As Libo Chen pointed out, the memcg event relies on the text names in
vmstat_text, and /proc/vmstat generates corresponding items based on
vmstat_text. Thus, the relevant task migration and swapping events
introduced in vmstat_text also need to be populated by
count_vm_numa_event(), otherwise these values are zero in /proc/vmstat.
In theory, task migration and swap events are part of the scheduler's
activities. The reason for exposing them through the
memory.stat/vmstat interface is that we already have NUMA balancing
statistics in memory.stat/vmstat, and these events are closely related
to each other. Following Shakeel's suggestion, we describe the
end-to-end flow/story of all these events occurring on a timeline for
future reference:
The goal of NUMA balancing is to co-locate a task and its memory pages
on the same NUMA node. There are two strategies: migrate the pages to
the task's node, or migrate the task to the node where its pages
reside.
Suppose a task p1 is running on Node 0, but its pages are located on
Node 1. NUMA page fault statistics for p1 reveal its "page footprint"

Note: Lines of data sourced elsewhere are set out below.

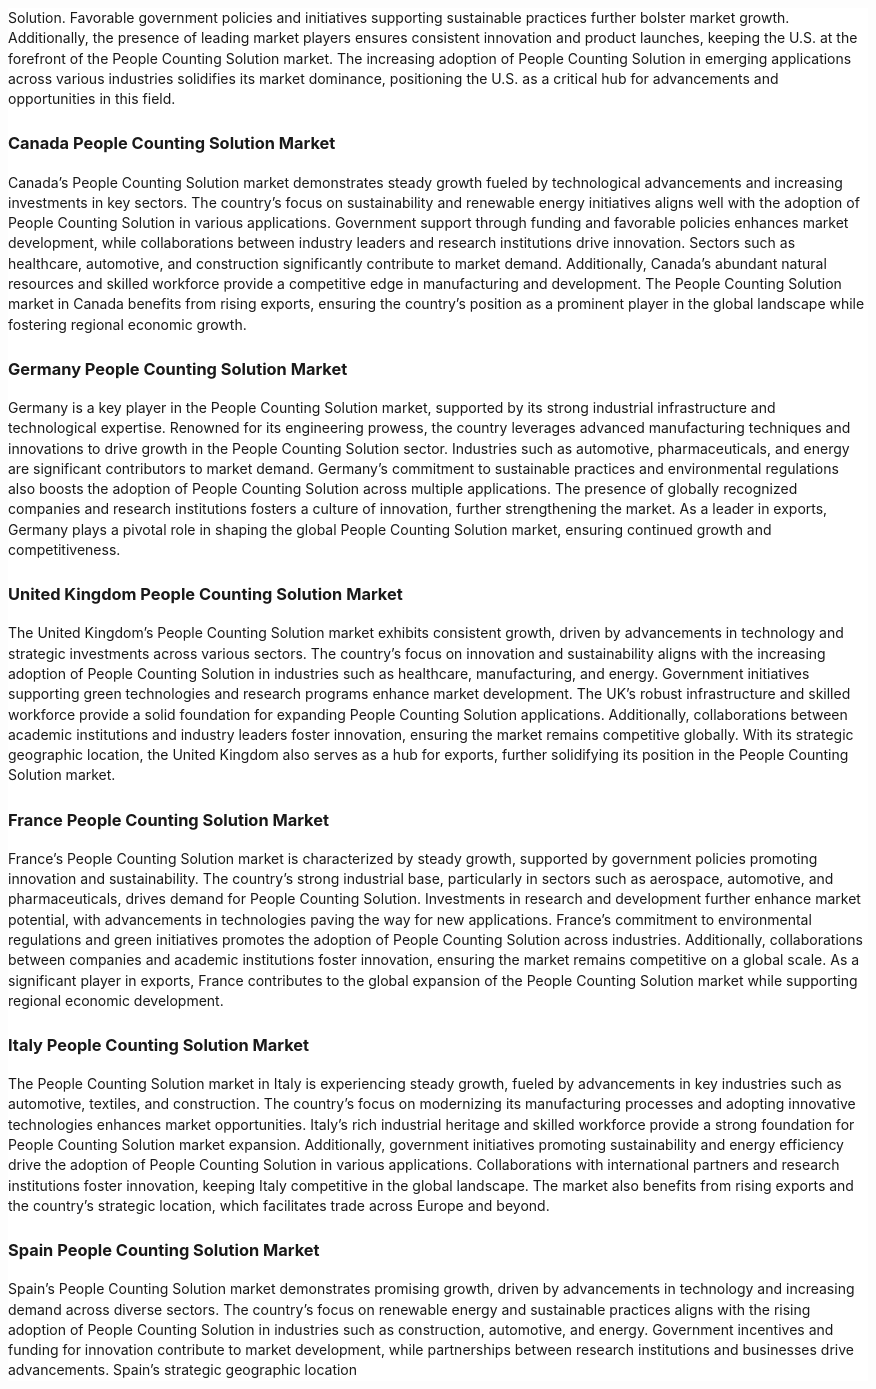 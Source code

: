 Solution. Favorable government policies and initiatives supporting sustainable practices further bolster market growth. Additionally, the presence of leading market players ensures consistent innovation and product launches, keeping the U.S. at the forefront of the People Counting Solution market. The increasing adoption of People Counting Solution in emerging applications across various industries solidifies its market dominance, positioning the U.S. as a critical hub for advancements and opportunities in this field.</p><h3>Canada People Counting Solution Market</h3><p>Canada&rsquo;s People Counting Solution market demonstrates steady growth fueled by technological advancements and increasing investments in key sectors. The country&rsquo;s focus on sustainability and renewable energy initiatives aligns well with the adoption of People Counting Solution in various applications. Government support through funding and favorable policies enhances market development, while collaborations between industry leaders and research institutions drive innovation. Sectors such as healthcare, automotive, and construction significantly contribute to market demand. Additionally, Canada&rsquo;s abundant natural resources and skilled workforce provide a competitive edge in manufacturing and development. The People Counting Solution market in Canada benefits from rising exports, ensuring the country&rsquo;s position as a prominent player in the global landscape while fostering regional economic growth.</p><h3>Germany People Counting Solution Market</h3><p>Germany is a key player in the People Counting Solution market, supported by its strong industrial infrastructure and technological expertise. Renowned for its engineering prowess, the country leverages advanced manufacturing techniques and innovations to drive growth in the People Counting Solution sector. Industries such as automotive, pharmaceuticals, and energy are significant contributors to market demand. Germany&rsquo;s commitment to sustainable practices and environmental regulations also boosts the adoption of People Counting Solution across multiple applications. The presence of globally recognized companies and research institutions fosters a culture of innovation, further strengthening the market. As a leader in exports, Germany plays a pivotal role in shaping the global People Counting Solution market, ensuring continued growth and competitiveness.</p><h3>United Kingdom People Counting Solution Market</h3><p>The United Kingdom&rsquo;s People Counting Solution market exhibits consistent growth, driven by advancements in technology and strategic investments across various sectors. The country&rsquo;s focus on innovation and sustainability aligns with the increasing adoption of People Counting Solution in industries such as healthcare, manufacturing, and energy. Government initiatives supporting green technologies and research programs enhance market development. The UK&rsquo;s robust infrastructure and skilled workforce provide a solid foundation for expanding People Counting Solution applications. Additionally, collaborations between academic institutions and industry leaders foster innovation, ensuring the market remains competitive globally. With its strategic geographic location, the United Kingdom also serves as a hub for exports, further solidifying its position in the People Counting Solution market.</p><h3>France People Counting Solution Market</h3><p>France&rsquo;s People Counting Solution market is characterized by steady growth, supported by government policies promoting innovation and sustainability. The country&rsquo;s strong industrial base, particularly in sectors such as aerospace, automotive, and pharmaceuticals, drives demand for People Counting Solution. Investments in research and development further enhance market potential, with advancements in technologies paving the way for new applications. France&rsquo;s commitment to environmental regulations and green initiatives promotes the adoption of People Counting Solution across industries. Additionally, collaborations between companies and academic institutions foster innovation, ensuring the market remains competitive on a global scale. As a significant player in exports, France contributes to the global expansion of the People Counting Solution market while supporting regional economic development.</p><h3>Italy People Counting Solution Market</h3><p>The People Counting Solution market in Italy is experiencing steady growth, fueled by advancements in key industries such as automotive, textiles, and construction. The country&rsquo;s focus on modernizing its manufacturing processes and adopting innovative technologies enhances market opportunities. Italy&rsquo;s rich industrial heritage and skilled workforce provide a strong foundation for People Counting Solution market expansion. Additionally, government initiatives promoting sustainability and energy efficiency drive the adoption of People Counting Solution in various applications. Collaborations with international partners and research institutions foster innovation, keeping Italy competitive in the global landscape. The market also benefits from rising exports and the country&rsquo;s strategic location, which facilitates trade across Europe and beyond.</p><h3>Spain People Counting Solution Market</h3><p>Spain&rsquo;s People Counting Solution market demonstrates promising growth, driven by advancements in technology and increasing demand across diverse sectors. The country&rsquo;s focus on renewable energy and sustainable practices aligns with the rising adoption of People Counting Solution in industries such as construction, automotive, and energy. Government incentives and funding for innovation contribute to market development, while partnerships between research institutions and businesses drive advancements. Spain&rsquo;s strategic geographic location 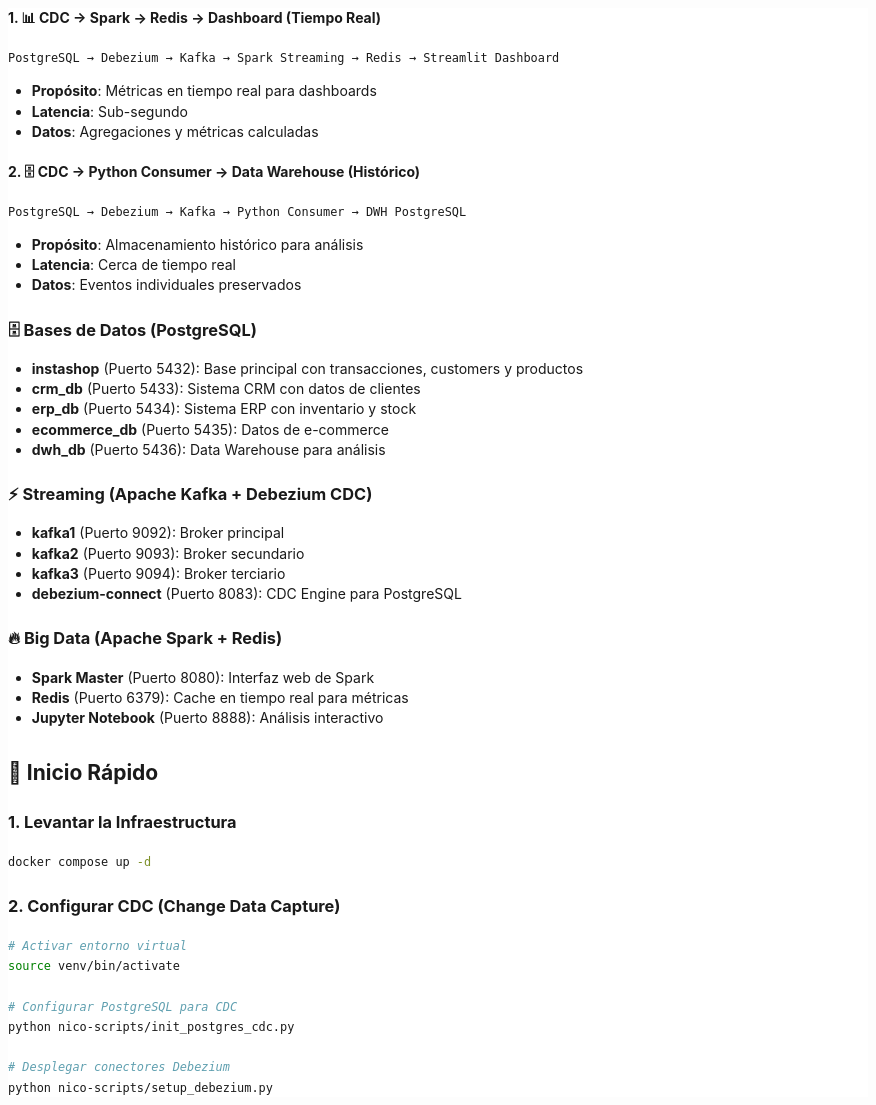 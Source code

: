 #### **1. 📊 CDC → Spark → Redis → Dashboard (Tiempo Real)**
```
PostgreSQL → Debezium → Kafka → Spark Streaming → Redis → Streamlit Dashboard
```
- **Propósito**: Métricas en tiempo real para dashboards
- **Latencia**: Sub-segundo
- **Datos**: Agregaciones y métricas calculadas

#### **2. 🗄️ CDC → Python Consumer → Data Warehouse (Histórico)**
```
PostgreSQL → Debezium → Kafka → Python Consumer → DWH PostgreSQL
```
- **Propósito**: Almacenamiento histórico para análisis
- **Latencia**: Cerca de tiempo real
- **Datos**: Eventos individuales preservados

### 🗄️ Bases de Datos (PostgreSQL)
- **instashop** (Puerto 5432): Base principal con transacciones, customers y productos
- **crm_db** (Puerto 5433): Sistema CRM con datos de clientes
- **erp_db** (Puerto 5434): Sistema ERP con inventario y stock
- **ecommerce_db** (Puerto 5435): Datos de e-commerce
- **dwh_db** (Puerto 5436): Data Warehouse para análisis

### ⚡ Streaming (Apache Kafka + Debezium CDC)
- **kafka1** (Puerto 9092): Broker principal
- **kafka2** (Puerto 9093): Broker secundario  
- **kafka3** (Puerto 9094): Broker terciario
- **debezium-connect** (Puerto 8083): CDC Engine para PostgreSQL

### 🔥 Big Data (Apache Spark + Redis)
- **Spark Master** (Puerto 8080): Interfaz web de Spark
- **Redis** (Puerto 6379): Cache en tiempo real para métricas
- **Jupyter Notebook** (Puerto 8888): Análisis interactivo

## 🚀 Inicio Rápido

### 1. Levantar la Infraestructura
```bash
docker compose up -d
```

### 2. Configurar CDC (Change Data Capture)
```bash
# Activar entorno virtual
source venv/bin/activate

# Configurar PostgreSQL para CDC
python nico-scripts/init_postgres_cdc.py

# Desplegar conectores Debezium
python nico-scripts/setup_debezium.py
```
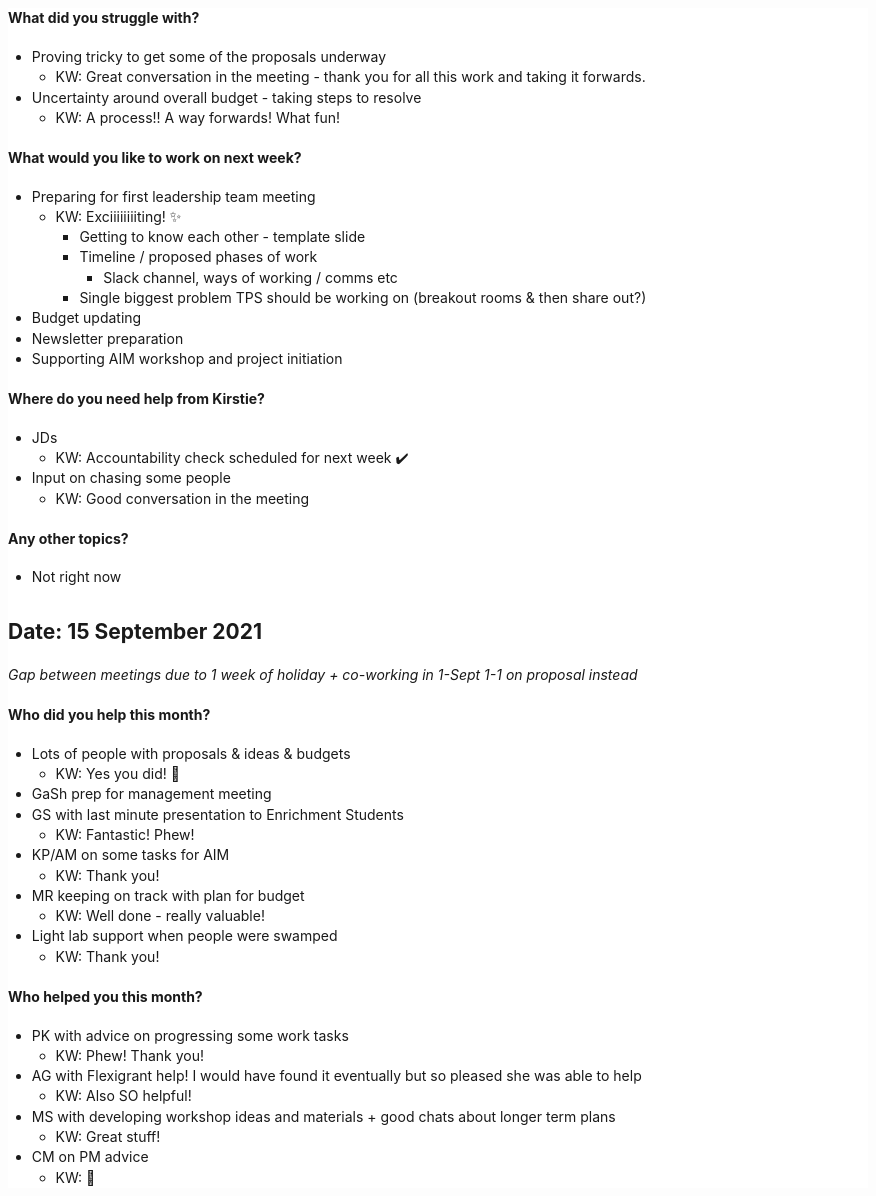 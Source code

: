#### What did you struggle with?
* Proving tricky to get some of the proposals underway 
  * KW: Great conversation in the meeting - thank you for all this work and taking it forwards.
* Uncertainty around overall budget - taking steps to resolve
  * KW: A process!! A way forwards! What fun!

#### What would you like to work on next week?
* Preparing for first leadership team meeting 
  * KW: Exciiiiiiiiting! ✨
    * Getting to know each other - template slide
    * Timeline / proposed phases of work
      * Slack channel, ways of working / comms etc
    * Single biggest problem TPS should be working on (breakout rooms & then share out?)
* Budget updating 
* Newsletter preparation 
* Supporting AIM workshop and project initiation 

#### Where do you need help from Kirstie?
* JDs 
  * KW: Accountability check scheduled for next week ✔️
* Input on chasing some people 
  * KW: Good conversation in the meeting

#### Any other topics? 
* Not right now 

## Date: 15 September 2021

*Gap between meetings due to 1 week of holiday + co-working in 1-Sept 1-1 on proposal instead* 

#### Who did you help this month?
* Lots of people with proposals & ideas & budgets
  * KW: Yes you did! 🙏
* GaSh prep for management meeting
* GS with last minute presentation to Enrichment Students 
  * KW: Fantastic! Phew!
* KP/AM on some tasks for AIM 
  * KW: Thank you!
* MR keeping on track with plan for budget 
  * KW: Well done - really valuable!
* Light lab support when people were swamped
  * KW: Thank you!

#### Who helped you this month?
* PK with advice on progressing some work tasks 
  * KW: Phew! Thank you!
* AG with Flexigrant help! I would have found it eventually but so pleased she was able to help 
  * KW: Also SO helpful!
* MS with developing workshop ideas and materials + good chats about longer term plans
  * KW: Great stuff!
* CM on PM advice 
  * KW: :raised_hands:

across nodes. If NUMA balancing detects that most of p1's pages are on
Node 1:
1.Page Migration Attempt:
The Numa balance first tries to migrate p1's pages to Node 0.
The numa_page_migrate counter increments.
2.Task Migration Strategies:
After the page migration finishes, Numa balance checks every
1 second to see if p1 can be migrated to Node 1.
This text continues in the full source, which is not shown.